Jing analysis detections, the faint yellow glutinous thick liquid of gained1H NMR(300MHz,CD3OD)δ:7.83~7.78 (m, 2H), 7.52~7.47 (m, 2H), 7.38~7.30 (m, 5H), 5.10 (d, J=6.6Hz, 2H), 4.29~3.96 (m, 5H), 3.57 (m, 2H), 3.22 (s, 1H), 3.17 (s, 2H), 2.05 (m, 3H), 1.87~1.66 (m, 2H), 1.26 (d, J=6.7Hz, 6H);13C NMR(75MHz,CD3OD)δ:173.58,166.38,165.55,156.31,140.79,137.39,134.46, 129.11,128.77(2),128.31,127.75,127.71,127.48,127.27(2),65.88,65.84,56.59, 52.32,48.91,45.92,41.43,29.76,24.29,21.89(2);ESI-MS(m/z):532.5[M+Na]+, above number It is demonstrated that the faint yellow sticky shape product liquid of gained is really Z-GP- procarbazines (Z-GP-Pcb), its structure is shown in formula I:
Or shown in Formulas I compound isomer, its structure is as shown in Formula II:
The investigation experiment of the Z-GP-Pcb targeted-release characteristics of embodiment 2
Experimental technique:HPLC chromatogram condition is as follows:High performance liquid chromatograph Agilent 1200;Chromatographic column Cosmosil C18 reverse-phase chromatographic columns (4.6 × 250mm, 5 μm);Mobile phase (0min, 55% methyl alcohol and 45% water (ammonium formate containing 2mM); 10min, 65% methyl alcohol and 35% water (ammonium formate containing 2mM);15min, 75% methyl alcohol and 25% water (ammonium formate containing 2mM); 30min, 85% methyl alcohol and 15% water (ammonium formate containing 2mM);40min, 85% methyl alcohol and 15% water (ammonium formate containing 2mM);Flow velocity 1mL/min;Detection wavelength:254nm;The μ L of sample size 2.

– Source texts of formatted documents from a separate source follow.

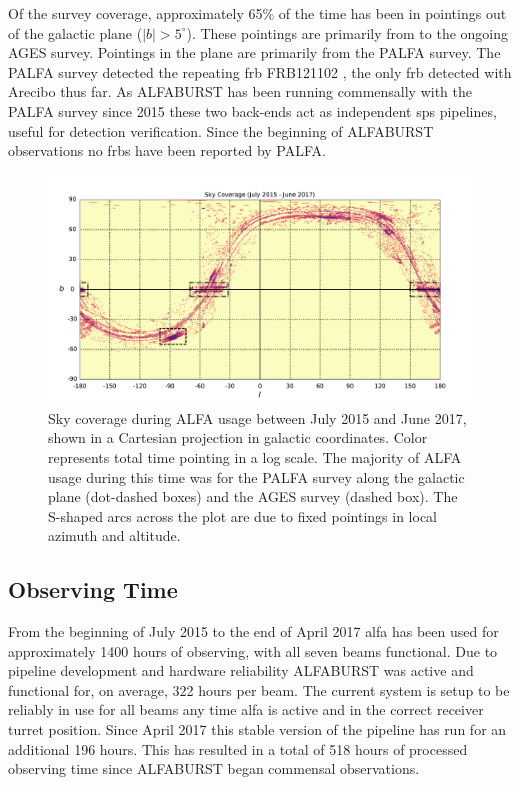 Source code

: \documentclass[a4paper,fleqn,usenatbib]{mnras}
\begin{document}
Of the survey coverage, approximately 65\% of the time has been in pointings out
of the galactic plane ($|b| > 5^{\circ}$).  These pointings are primarily from
to the ongoing AGES survey.  Pointings in the plane are primarily from the PALFA
survey.  The PALFA survey detected the repeating \gls{frb} FRB121102
\citep{2014ApJ...790..101S}, the only \gls{frb} detected with Arecibo thus far.
As ALFABURST has been running commensally with the PALFA survey since 2015 these
two back-ends act as independent \gls{sps} pipelines, useful for detection
verification.  Since the beginning of ALFABURST observations no \glspl{frb} have
been reported by PALFA.

\begin{figure}
    \includegraphics[width=1.0\linewidth]{figures/cartview_sky_coverage.pdf}
    \caption{Sky coverage during ALFA usage between July 2015 and June 2017,
    shown in a Cartesian projection in galactic coordinates. Color represents
    total time pointing in a log scale. The majority of ALFA usage during this
    time was for the PALFA survey along the galactic plane (dot-dashed boxes)
    and the AGES survey (dashed box).  The S-shaped arcs across the plot are due
    to fixed pointings in local azimuth and altitude.
    }
    \label{fig:sky_coverage}
\end{figure}



\subsection{Observing Time}
\label{sec:obs_time}

From the beginning of July 2015 to the end of April 2017 \gls{alfa} has been
used for approximately 1400 hours of observing, with all seven beams functional.
Due to pipeline development and hardware reliability ALFABURST was active and
functional for, on average, 322 hours per beam.  The current system is setup to
be reliably in use for all beams any time \gls{alfa} is active and in the
correct receiver turret position. Since April 2017 this stable version of the
pipeline has run for an additional 196 hours. This has resulted in a total of
518 hours of processed observing time since ALFABURST began commensal observations.
\end{document}
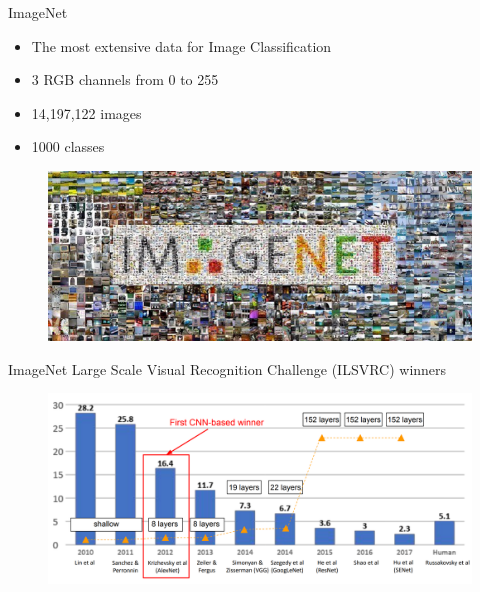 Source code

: \documentclass[10pt]{beamer}
\theoremstyle{remark}
\theoremstyle{definition}
\begin{document}
\begin{frame}{ImageNet}
\begin{itemize}
    \item The most extensive data for Image Classification
    \item 3 RGB channels from 0 to 255
    \item 14,197,122 images
    \item 1000 classes
\end{itemize}

\begin{figure}
\centering
\includegraphics[width=1.0\textwidth,height=0.5\textheight,keepaspectratio]{./images/imagenet.png}
\end{figure}
\end{frame}

\begin{frame}{ImageNet Large Scale Visual Recognition Challenge (ILSVRC) winners}
\begin{figure}
\centering
\includegraphics[width=1.0\textwidth,height=1.0\textheight,keepaspectratio]{./images/imagenet_2.png}
\end{figure}

    
\end{frame}
\end{document}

Set up Z-GP- procarbazine examination criteria curve methods as follows:Z-GP- procarbazines are dissolved in into enzymolysis buffer solution (50mM Tris-HCl, 1.0M NaCl, pH 7.4), arrange 5 concentration gradients be respectively 0.012725,0.006363, 0.003181st, 0.001591,0.000795 μ g/ml, with peak area as ordinate, drug concentration is that abscissa draws standard song Line, this experiment is repeated 3 times, and the Z-GP- procarbazines of final concentration of 30mM are incubated in the rhFAP- containing 2 μ g/ml and 5 μ g/ml In the buffer solution of alpha, reaction temperature is 37 DEG C, in incubation 0,4,8,12,16,24h time points, takes the inspection of supernatant HPLC methods Survey free procarbazine.
Experimental result:Enzymolysis test result indicate that, FAP-alpha can be catalyzed Z-GP-Pcb hydrolysis release Pcb, and its digest Efficiency is proportionate (Fig. 1) with enzyme concentration.

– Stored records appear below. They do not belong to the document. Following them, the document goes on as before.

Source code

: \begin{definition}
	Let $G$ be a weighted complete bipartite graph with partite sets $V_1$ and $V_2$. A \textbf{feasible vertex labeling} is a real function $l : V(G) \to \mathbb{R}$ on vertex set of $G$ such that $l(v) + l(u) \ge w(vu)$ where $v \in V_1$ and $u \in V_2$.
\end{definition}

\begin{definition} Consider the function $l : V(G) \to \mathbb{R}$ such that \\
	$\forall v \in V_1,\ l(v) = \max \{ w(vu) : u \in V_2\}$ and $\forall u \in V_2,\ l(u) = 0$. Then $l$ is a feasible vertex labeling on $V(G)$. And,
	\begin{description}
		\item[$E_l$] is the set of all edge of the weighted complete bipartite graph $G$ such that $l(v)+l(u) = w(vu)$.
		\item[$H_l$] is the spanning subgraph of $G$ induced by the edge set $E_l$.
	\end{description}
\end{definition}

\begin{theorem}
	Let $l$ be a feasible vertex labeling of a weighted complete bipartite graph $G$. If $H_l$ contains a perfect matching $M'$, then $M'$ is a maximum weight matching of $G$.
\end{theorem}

The investigation experiment of cytotoxicity change before and after the Z-GP-Pcb of embodiment 3 enzymolysis
Experimental technique:By Z-GP-Pcb and Pcb respectively in the range of 0.1-50 μM of drug concentration to NCI-H460 cells Strain (being purchased from Chinese Academy of Sciences's Shanghai cell bank) processes 48h, and using mtt assay both cytotoxicities are compared;By Z-GP-Pcb with FAP-alpha is incubated altogether, takes incubation supernatant and processes NCI-H460 cell line 48h, using mtt assay analysis FAP-alpha enzymolysis Impact of the effect to Z-GP-Pcb cytotoxicities, whether can to recover its potential for Z-GP-Pcb under FAP-alpha enzymolysis Cytotoxicity.
Experimental result:Cytotoxicity experiment result shows that Z-GP-Pcb is significantly lower than Pcb to the cytotoxicity of NCI-H460 (Fig. 2);Under FAP-alpha enzymolysis, Z-GP-Pcb recovers its CDCC (Fig. 3).
The Z-GP-Pcb Sperm toxicity research experiments of embodiment 4
Experimental technique:18-22g male mouse of kunming 60, is randomly divided into 5 groups, respectively lumbar injection 75mM Pcb/Z- GP-Pcb and 150mM Pcb/Z-GP-Pcb, after 18 days left testes are taken, and are weighed (g), add physiological saline to prepare sperm suspension, The supernatant sperm suspension that absorption is prepared is moved in another centrifuge tube, and being placed in 60~80 DEG C of water-bath makes dead sperm; Take suspension 1 to drip, instill cell counting count board, count the sperm count in suspension, sperm count=suspension sperm count × extension rate.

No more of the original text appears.